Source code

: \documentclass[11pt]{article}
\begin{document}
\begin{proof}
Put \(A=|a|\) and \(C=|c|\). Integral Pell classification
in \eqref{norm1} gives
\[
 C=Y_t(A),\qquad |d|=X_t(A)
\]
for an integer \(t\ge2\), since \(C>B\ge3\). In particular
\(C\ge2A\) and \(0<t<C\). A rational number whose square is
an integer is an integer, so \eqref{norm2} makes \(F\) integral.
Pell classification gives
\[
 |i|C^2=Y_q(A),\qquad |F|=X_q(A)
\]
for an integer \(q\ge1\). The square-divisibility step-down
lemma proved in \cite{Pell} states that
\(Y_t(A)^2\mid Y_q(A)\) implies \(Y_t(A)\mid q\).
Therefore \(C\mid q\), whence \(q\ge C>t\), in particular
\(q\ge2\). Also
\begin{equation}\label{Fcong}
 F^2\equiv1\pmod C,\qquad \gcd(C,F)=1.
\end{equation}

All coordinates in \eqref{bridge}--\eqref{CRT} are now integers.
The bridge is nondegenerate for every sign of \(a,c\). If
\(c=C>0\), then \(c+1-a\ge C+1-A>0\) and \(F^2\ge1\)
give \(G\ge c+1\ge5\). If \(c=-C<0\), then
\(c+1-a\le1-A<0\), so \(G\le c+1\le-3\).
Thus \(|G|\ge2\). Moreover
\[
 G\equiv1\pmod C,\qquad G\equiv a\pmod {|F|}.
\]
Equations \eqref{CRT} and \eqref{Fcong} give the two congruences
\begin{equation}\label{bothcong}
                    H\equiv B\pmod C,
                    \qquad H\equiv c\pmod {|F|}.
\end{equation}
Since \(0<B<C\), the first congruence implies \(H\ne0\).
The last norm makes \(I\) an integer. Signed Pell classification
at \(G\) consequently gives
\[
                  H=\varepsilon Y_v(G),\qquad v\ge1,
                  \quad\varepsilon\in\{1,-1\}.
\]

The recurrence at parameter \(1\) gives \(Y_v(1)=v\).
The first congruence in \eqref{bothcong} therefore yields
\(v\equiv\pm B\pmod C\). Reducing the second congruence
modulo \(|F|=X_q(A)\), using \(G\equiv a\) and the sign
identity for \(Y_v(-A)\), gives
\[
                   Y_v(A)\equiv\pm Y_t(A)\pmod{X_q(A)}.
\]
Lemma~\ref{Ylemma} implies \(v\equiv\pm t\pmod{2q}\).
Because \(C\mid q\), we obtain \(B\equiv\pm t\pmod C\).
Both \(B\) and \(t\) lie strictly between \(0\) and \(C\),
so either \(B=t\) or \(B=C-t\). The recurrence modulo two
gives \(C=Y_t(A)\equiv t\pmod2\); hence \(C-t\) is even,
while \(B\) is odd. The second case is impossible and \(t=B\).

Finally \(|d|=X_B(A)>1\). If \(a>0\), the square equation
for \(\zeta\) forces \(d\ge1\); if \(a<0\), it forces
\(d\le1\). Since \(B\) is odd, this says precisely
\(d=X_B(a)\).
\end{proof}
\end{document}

####

Try it: Within the material above, please work out how many lines contain the word "begin" and give that number by itself.

Response: 4